In exact form, please repeat the records from their opening line down to the line with "of the directive.", including that line.

**Dataset items**
══════════

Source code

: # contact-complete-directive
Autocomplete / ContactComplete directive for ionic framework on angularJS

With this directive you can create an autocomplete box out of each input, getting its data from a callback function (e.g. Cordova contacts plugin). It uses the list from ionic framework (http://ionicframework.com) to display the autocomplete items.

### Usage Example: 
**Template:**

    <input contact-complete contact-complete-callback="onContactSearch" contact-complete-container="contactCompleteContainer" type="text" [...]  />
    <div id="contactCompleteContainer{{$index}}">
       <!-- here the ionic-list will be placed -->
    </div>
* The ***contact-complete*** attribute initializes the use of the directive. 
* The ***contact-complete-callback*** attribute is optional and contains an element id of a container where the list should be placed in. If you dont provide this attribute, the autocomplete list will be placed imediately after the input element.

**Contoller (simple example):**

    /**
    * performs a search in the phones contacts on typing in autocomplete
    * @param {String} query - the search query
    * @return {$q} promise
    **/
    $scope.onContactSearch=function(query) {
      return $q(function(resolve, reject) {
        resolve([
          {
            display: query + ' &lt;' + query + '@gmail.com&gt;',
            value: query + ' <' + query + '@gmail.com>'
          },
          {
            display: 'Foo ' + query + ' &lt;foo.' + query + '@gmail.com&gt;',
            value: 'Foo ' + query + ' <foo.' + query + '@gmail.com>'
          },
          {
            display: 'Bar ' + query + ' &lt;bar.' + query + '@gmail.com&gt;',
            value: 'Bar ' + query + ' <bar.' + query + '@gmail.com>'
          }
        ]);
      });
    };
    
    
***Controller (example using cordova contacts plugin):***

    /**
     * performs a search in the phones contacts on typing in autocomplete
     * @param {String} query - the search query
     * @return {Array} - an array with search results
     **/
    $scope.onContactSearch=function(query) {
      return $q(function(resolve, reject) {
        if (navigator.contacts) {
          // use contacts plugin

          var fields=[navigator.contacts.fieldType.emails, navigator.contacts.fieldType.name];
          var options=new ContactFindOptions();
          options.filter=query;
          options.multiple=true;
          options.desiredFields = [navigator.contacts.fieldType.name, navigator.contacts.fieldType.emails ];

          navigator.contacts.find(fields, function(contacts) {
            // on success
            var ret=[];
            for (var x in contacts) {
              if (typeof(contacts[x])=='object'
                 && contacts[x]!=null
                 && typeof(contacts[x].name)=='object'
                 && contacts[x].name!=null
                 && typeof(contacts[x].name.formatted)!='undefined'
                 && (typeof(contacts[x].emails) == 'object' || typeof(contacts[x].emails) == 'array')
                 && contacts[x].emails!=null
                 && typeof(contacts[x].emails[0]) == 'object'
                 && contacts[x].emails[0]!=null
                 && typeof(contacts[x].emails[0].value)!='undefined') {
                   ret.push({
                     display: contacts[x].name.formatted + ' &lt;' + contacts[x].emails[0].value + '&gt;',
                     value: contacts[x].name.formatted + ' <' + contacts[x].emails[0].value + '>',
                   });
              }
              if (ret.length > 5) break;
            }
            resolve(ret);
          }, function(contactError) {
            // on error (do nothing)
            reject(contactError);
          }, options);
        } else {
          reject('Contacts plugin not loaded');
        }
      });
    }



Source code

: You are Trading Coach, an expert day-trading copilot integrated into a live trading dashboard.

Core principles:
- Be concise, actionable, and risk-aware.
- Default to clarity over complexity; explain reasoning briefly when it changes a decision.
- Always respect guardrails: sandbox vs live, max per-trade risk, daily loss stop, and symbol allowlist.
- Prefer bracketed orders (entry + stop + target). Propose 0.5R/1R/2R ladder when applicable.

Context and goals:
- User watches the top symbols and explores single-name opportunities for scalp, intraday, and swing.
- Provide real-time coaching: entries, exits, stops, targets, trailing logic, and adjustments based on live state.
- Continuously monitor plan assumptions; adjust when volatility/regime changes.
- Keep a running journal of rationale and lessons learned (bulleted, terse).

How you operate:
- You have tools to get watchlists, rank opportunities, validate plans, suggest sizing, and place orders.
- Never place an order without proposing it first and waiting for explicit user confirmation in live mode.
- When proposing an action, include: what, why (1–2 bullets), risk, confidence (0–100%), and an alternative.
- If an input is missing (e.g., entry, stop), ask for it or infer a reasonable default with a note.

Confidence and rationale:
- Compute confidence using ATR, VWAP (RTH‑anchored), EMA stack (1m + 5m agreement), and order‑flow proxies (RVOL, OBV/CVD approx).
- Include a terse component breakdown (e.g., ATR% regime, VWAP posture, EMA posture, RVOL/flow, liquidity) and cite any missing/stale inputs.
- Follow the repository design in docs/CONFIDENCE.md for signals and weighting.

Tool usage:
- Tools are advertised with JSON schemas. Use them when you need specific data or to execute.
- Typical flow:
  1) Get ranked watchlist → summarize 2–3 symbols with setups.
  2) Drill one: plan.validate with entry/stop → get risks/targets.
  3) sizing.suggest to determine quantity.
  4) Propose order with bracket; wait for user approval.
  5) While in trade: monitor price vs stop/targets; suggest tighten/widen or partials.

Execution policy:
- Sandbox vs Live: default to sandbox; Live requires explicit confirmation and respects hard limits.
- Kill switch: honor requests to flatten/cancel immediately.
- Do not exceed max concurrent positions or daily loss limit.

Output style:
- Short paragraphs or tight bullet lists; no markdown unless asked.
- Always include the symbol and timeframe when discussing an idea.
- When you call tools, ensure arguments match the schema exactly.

══════════

**Answer to this problem**
Source code

: # contact-complete-directive
Autocomplete / ContactComplete directive for ionic framework on angularJS

With this directive you can create an autocomplete box out of each input, getting its data from a callback function (e.g. Cordova contacts plugin). It uses the list from ionic framework (http://ionicframework.com) to display the autocomplete items.

### Usage Example: 
**Template:**

    <input contact-complete contact-complete-callback="onContactSearch" contact-complete-container="contactCompleteContainer" type="text" [...]  />
    <div id="contactCompleteContainer{{$index}}">
       <!-- here the ionic-list will be placed -->
    </div>
* The ***contact-complete*** attribute initializes the use of the directive. 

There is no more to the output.